It’s been over seven years since a rock ‘n’ roll band from Glasgow burst so brilliantly onto the music scene with a combination of dirty guitars, infectious melodies and energetic live shows. The Fratellis were one the reasons why, for a brief period in the mid-noughties, Britain fell in love with ‘indie’ guitar bands.
However, as was the case with most of their contemporaries, The Fratellis’ explosive popularity proved short lived. The band’s 2008 follow up to their debut ‘Costello Music’ failed to match its critical and commercial success, and a three year hiatus left many fans wondering if they would ever hear Jon’s wonderfully rasping voice again, at least on a Fratellis record. And yet, one low-key reunion later here they are, back with the eagerly anticipated third album ‘We Need Medicine’.
Those who expected a departure from the fun-loving, high tempo rock ‘n’ roll style they are known for were, frankly, wrong. There is little on the album that screams ‘experimental’. For those who, like me, didn’t consider ‘Here We Stand’ a disappointment, you’re in luck; ‘We Need Medicine’ is closer in style and composition to the band’s second effort than to their debut. The record begins, however, at a pace comparable to both. Opener ‘Halloween Blues’ complete with frantic saxophone solo and ‘This Old Ghost Town’, first performed by Jon in a solo show during the band’s hiatus, give ‘We Need Medicine’ the instant injection of energy The Fratellis’ comeback deserves.
There are pockets of fret-board-brilliance to be found. Jon’s guitar solos on bluesy number ‘She’s Not Gone yet but She’s Leaving’ and ‘Jeannie Nitro’ in particular will leave the guitarists among you purring, or at the very least meowing with pleasure. Indeed ‘Jeannie Nitro’, with its undeniably catchy chorus, and for that matter, verses, is an obvious highlight. Equally deserving of praise is lead single ‘Seven Nights Seven Days’ which, despite its lively beat, smacks of desperation and despondency.

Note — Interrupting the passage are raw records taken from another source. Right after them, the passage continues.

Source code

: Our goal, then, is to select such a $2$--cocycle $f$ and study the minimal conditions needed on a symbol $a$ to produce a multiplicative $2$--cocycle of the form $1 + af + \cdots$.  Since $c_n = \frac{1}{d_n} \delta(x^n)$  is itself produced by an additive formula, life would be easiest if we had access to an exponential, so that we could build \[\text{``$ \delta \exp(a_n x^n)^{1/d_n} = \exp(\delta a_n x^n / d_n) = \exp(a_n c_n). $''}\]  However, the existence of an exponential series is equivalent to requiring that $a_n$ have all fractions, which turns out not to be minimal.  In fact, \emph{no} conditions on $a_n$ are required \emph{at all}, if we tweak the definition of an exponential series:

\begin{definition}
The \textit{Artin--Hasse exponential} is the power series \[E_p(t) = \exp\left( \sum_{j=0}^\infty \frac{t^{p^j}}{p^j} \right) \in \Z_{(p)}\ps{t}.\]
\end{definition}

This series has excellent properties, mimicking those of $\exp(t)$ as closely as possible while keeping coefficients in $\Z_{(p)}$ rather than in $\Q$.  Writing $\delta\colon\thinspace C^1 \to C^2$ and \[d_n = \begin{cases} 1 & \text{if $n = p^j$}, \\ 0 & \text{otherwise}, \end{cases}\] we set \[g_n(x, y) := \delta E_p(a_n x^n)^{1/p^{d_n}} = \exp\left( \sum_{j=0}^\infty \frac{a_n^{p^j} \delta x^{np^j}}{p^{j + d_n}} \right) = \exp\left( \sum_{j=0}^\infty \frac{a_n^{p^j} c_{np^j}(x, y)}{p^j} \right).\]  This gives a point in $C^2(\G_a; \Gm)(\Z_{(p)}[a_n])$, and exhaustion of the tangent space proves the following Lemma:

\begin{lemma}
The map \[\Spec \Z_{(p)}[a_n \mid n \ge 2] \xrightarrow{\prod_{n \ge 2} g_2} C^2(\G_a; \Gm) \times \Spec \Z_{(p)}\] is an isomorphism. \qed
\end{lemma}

A disheartened Fratelli sings ‘I see all of my dreams ragged and torn’. In a way the title track sums up The Fratellis’ musical ethos: not complicated, not serious, but unquestionably catchy and fun.
The closest the record comes to a divergence in style comes in the form of penultimate track ‘Rock N Roll Will Break Your Heart’. While this touching composition contains the same ‘50s ballad’ elements that can be found in previous works ‘Whistle For The Choir’ and ‘Babydoll’, the band lay down a more ambient instrumental backing over which Jon delivers the type of emotive vocal fans will have been aching for.

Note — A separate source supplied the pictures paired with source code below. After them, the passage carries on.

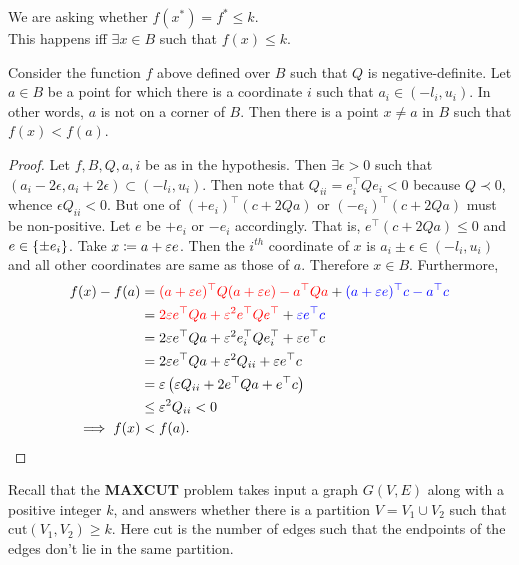 We are asking whether $f(x^{*}) = f^{*} \le k$. \\
This happens iff $\exists x\in B$ such that $f(x)\le k$.

\begin{lemma}\label{corner}
Consider the function $f$ above defined over $B$ such that $Q$ is negative-definite. Let $a\in B$ be a point for which there is a coordinate $i$ such that $a_{i}\in (-l_{i},u_{i})$. In other words, $a$ is not on a corner of $B$. Then there is a point $x\neq a$ in $B$ such that $f(x) < f(a)$. 
\end{lemma}
\begin{proof}
Let $f,B,Q,a,i$ be as in the hypothesis. Then $\exists \epsilon>0$ such that $(a_{i}-2\epsilon,a_{i} +2\epsilon)\subset (-l_{i},u_{i})$. Then note that $Q_{ii} = e_{i}^{\top}Qe_{i} < 0$ because $Q\prec 0$, whence $\epsilon Q_{ii} < 0$. But one of $(+e_{i})^{\top}(c + 2Qa)$ or $(-e_{i})^{\top}(c + 2Qa)$ must be non-positive. Let $e$ be $+e_{i}$ or $-e_{i}$ accordingly. That is, $e^{\top}(c + 2Qa) \le 0$ and $e \in\set{\pm e_{i}}$. Take $x \sett a+\epsilon e$. Then the $i^{th}$ coordinate of $x$ is $a_{i}\pm\epsilon \in (-l_{i},u_{i})$ and all other coordinates are same as those of $a$. Therefore $x\in B$. Furthermore, \begin{align*}
f(x) - f(a) &= {\color{red}(a+\epsilon e)^{\top}Q(a+\epsilon e) - a^{\top}Qa} + {\color{blue}(a+\epsilon e)^{\top}c - a^{\top}c}\\
&= {\color{red}2\epsilon e^{\top} Qa + \epsilon^{2} e^{\top}Qe^{\top}} + {\color{blue} \epsilon e^{\top}c}\\
&= 2\epsilon e^{\top} Qa + \epsilon^{2} e_{i}^{\top}Qe_{i}^{\top} + \epsilon e^{\top}c\\
&= 2\epsilon e^{\top} Qa + \epsilon^{2} Q_{ii} + \epsilon e^{\top}c\\
&= \epsilon\left(\epsilon Q_{ii} + 2e^{\top}Qa + e^{\top}c\right)\\
&\le \epsilon^{2}Q_{ii} < 0\\
\implies f(x) &< f(a).
\end{align*}
\end{proof}


Recall that the \textbf{MAXCUT} problem takes input a graph $G(V,E)$ along with a positive integer $k$, and answers whether there is a partition $V = V_{1}\cup V_{2}$ such that $\text{cut}(V_{1},V_{2}) \ge k$. Here $\text{cut}$ is the number of edges such that the endpoints of the edges don't lie in the same partition.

That is not to say that ‘We Need Medicine’ is without its faults. The Stones-esque ‘Shotgun Shoes’ starts with promise but fails to provide the chorus that would have prevented it from losing steam. A rousing key change followed by a pleasing outro does not succeed in hiding the disappointingly plain chorus in ‘This Is Not the End of the World’, while ‘Whisky Saga’ harks back to the band’s debut without resurrecting its high energy spark.
There are many, myself not included, who believe that The Fratellis need to rediscover whatever it was that made ‘Costello Music’ so instantly accessible and addictive. I believe that they are quite capable of reaching those dizzy heights again by looking forwards not backwards; by, dare I say it taking a leap into unknown, and potentially exciting, territory. If ‘We Need Medicine’ is the kind of album they are capable of making in the meantime, then fans will certainly not be complaining.